**Work request:**
Check each line of the material below, and copy it if it holds the string "demanda".

**Material provided:**
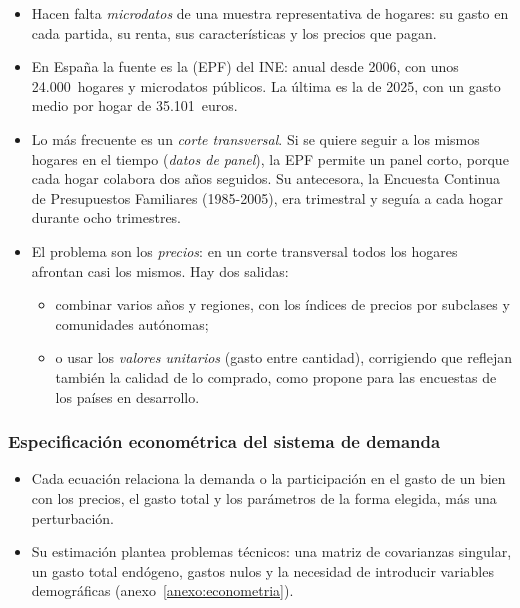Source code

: \documentclass[11pt]{article}
\begin{document}
\begin{itemize}
\item Hacen falta \emph{microdatos} de una muestra representativa de hogares: su gasto en cada partida, su renta, sus características y los precios que pagan.
\item En España la fuente es la  (EPF) del INE: anual desde 2006, con unos 24.000~hogares y microdatos públicos. La última es la de 2025, con un gasto medio por hogar de 35.101~euros\nocite{INE2026EPF,INE2008EPFCaracteristicas}.
\item Lo más frecuente es un \emph{corte transversal}. Si se quiere seguir a los mismos hogares en el tiempo (\emph{datos de panel}), la EPF permite un panel corto, porque cada hogar colabora dos años seguidos. Su antecesora, la Encuesta Continua de Presupuestos Familiares (1985-2005), era trimestral y seguía a cada hogar durante ocho trimestres\nocite{INEEPFMetodologia,INE2008EPFCaracteristicas}.
\item El problema son los \emph{precios}: en un corte transversal todos los hogares afrontan casi los mismos. Hay dos salidas:
  \begin{itemize}
  \item combinar varios años y regiones, con los índices de precios por subclases y comunidades autónomas;
  \item o usar los \emph{valores unitarios} (gasto entre cantidad), corrigiendo que reflejan también la calidad de lo comprado, como propone \textcite{Deaton1997Analysis} para las encuestas de los países en desarrollo.
  \end{itemize}
\end{itemize}

\subsubsection{Especificación econométrica del sistema de demanda}\label{sec:especificacion-econometrica-sistema}

\begin{itemize}
\item Cada ecuación relaciona la demanda o la participación en el gasto de un bien con los precios, el gasto total y los parámetros de la forma elegida, más una perturbación.
\item Su estimación plantea problemas técnicos: una matriz de covarianzas singular, un gasto total endógeno, gastos nulos y la necesidad de introducir variables demográficas (anexo~\ref{anexo:econometria}).
\end{itemize}
\end{document}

**Result for this exercise:**
\subsubsection{Especificación econométrica del sistema de demanda}\label{sec:especificacion-econometrica-sistema}
\item Cada ecuación relaciona la demanda o la participación en el gasto de un bien con los precios, el gasto total y los parámetros de la forma elegida, más una perturbación.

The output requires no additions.